Harrison Memorial Hospital: Sheila Currans, Chief Executive Officer

by HCE Exchange on July 12, 2013

Sheila-Currans-thumbMore than 100 years ago, the citizens of a small tobacco farming community in north central Kentucky built a hospital to serve emergency and acute-care needs. Today, that facility has expanded to include numerous specialties and services, while maintaining the hospital’s original personal and caring philosophy.

“Our patients are our family”

As with many rural community hospitals, Harrison Memorial Hospital takes a personal approach to all patients, with physicians caring for many patients from birth to midlife or later.

“We run into the patients we care for at the grocery store, our kids play soccer together, we see them at church,” said hospital Chief Executive Officer Sheila Currans. “With each patient, we really feel as though we are caring for a family member.”

This personal feeling creates a unique environment for staff, nurses, and physicians and influences the overall operations of the facility. Currans herself has been part of the organization for 40 years, originally serving as a candy striper, then a nurse.

Contrary to many larger healthcare facilities, Currans said Harrison Memorial does not ascribe to the hospitalist environment. She said physicians in town develop lifelong relationships with their patients and don’t want a hospitalist program.

“We have a stronger partnership with medical staff that can be nurtured if we see them every day,” she said. “I see our physicians on my rounds in the morning as they visit patients before heading to the office. It makes for a better environment and a closer connection to the community.”

In keeping close ties with medical staff, Harrison Memorial has condo suites for primary care and specialty clinics on campus that physicians can rent or own. Currans said a few physicians have purchased their office space, helping to retain physicians in an area where recruitment is challenging.

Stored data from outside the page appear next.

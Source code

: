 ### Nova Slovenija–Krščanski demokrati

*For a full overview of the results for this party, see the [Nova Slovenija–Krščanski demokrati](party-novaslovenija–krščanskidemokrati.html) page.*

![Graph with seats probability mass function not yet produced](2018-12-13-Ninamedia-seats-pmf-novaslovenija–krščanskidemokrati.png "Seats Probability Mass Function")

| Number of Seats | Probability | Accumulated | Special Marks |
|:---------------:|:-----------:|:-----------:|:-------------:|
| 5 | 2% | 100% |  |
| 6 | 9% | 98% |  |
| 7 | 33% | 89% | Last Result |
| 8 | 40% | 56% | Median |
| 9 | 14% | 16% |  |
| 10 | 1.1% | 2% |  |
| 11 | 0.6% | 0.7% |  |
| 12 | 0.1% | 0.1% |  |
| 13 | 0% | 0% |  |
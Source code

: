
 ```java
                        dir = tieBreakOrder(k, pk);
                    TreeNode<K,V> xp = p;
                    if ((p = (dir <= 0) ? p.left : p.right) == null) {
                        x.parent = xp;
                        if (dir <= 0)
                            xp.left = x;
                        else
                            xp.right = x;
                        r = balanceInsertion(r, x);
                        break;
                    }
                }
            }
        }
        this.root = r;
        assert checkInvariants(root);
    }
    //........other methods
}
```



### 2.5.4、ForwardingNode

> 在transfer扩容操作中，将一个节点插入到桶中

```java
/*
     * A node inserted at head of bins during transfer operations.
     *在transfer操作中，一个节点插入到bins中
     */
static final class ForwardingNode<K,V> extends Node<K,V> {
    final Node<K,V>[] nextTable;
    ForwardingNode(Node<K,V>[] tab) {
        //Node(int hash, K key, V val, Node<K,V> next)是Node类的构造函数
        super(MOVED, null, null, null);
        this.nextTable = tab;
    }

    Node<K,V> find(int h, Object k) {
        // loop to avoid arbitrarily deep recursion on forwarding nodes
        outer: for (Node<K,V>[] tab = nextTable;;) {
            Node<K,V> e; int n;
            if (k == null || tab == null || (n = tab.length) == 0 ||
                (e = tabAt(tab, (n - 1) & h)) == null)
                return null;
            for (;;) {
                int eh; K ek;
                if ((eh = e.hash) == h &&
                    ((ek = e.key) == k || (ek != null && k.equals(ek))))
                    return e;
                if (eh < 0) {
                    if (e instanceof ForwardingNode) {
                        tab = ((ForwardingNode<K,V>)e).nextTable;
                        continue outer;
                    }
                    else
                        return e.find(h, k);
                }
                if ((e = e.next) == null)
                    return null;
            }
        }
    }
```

Although the quality of life in a small town is good, not every physician is seeking the rural life or the close-knit community that Harrison has. Currans said recruitment, particularly in primary care, general surgery, and obstetrics is one of the main challenges for the hospital. Harrison is located centrally between Lexington and Cincinnati, giving residents big-city opportunities, but “only certain types of doctors are going to ascribe to rural living,” she added.

Keeping an active role in the community

The hospital board and subcommittees of the board draw in community members to maintain a strong relationship. Harrison Memorial is dedicated to providing the services needed specifically for the residents of Harrison County and surrounding areas. And the hospital offers a surprising array of services for a rural facility.

“We understand that we don’t survive without the community and their loyalty,” Currans said. “We provide the care that’s needed close to home, and our market continues to come here even though we are only 35 miles from Lexington.”

Although patients are referred to tertiary centers for high-level procedures, Harrison Memorial is able to offer specialty clinics for follow-up care within most specialties, including cardiology, pulmonology, neurology, and oncology. Specialists hold hours on a monthly or weekly basis, depending on the needs of the community.

Maintaining the current facility is also part of Harrison Memorial’s commitment to the community. The building was constructed in 1968 on a hill on the outskirts of town and has been renovated and expanded upon over the years. Currans said the hospital has made a commitment to maintain a presence and not abandon a large building, leaving it to become an eyesore.

Recently, the hospital expanded its rehabilitation services department with a 2,450-square-foot addition. With the recruitment of a physician certified in orthopedics and sports medicine, the rehabilitation department has seen tremendous growth in volume. The addition allows for physical therapy, occupational therapy, speech therapy, massage therapy, and a wellness center open to the community. The department offers a SilverSneakers program and has begun offering a Vertigo and Balance Disorders Clinic.

As the healthcare landscape changes, Currans said reaching out into the community and following patients after they leave the hospital is going to be a greater focus.

“In the past, we cared for patients in the acute phase, then referred them to post-acute care providers or sent them home with good instructions, and things went well,” she said. “Now, we have to think outside those walls. We are involved in collaborative initiatives with local and regional nursing homes, hospice, and home care.”

Harrison Memorial plans to maintain the personalized attention it has always had with patients and staff, no matter the changes to the healthcare environment. Performance improvement and patient-centered care have always been central to the hospital’s operations, and moving forward, Harrison will be developing additional information-technology initiatives and working on capturing data more efficiently. Both are always challenging for small facilities, where employees often have to wear multiple hats.

Currans said the staff has been able to handle most IT and data mining in-house, as leadership supports training and development opportunities for staff. With further patient-safety and customer-service initiatives to meet federal requirements, Currans feels confident patients will only benefit from continuously improving care.

“Patients benefit when our staff puts safety and quality of care first,” she said. “They live that every day, and our patients benefit, which is reflected in our patient satisfaction and quality scores.”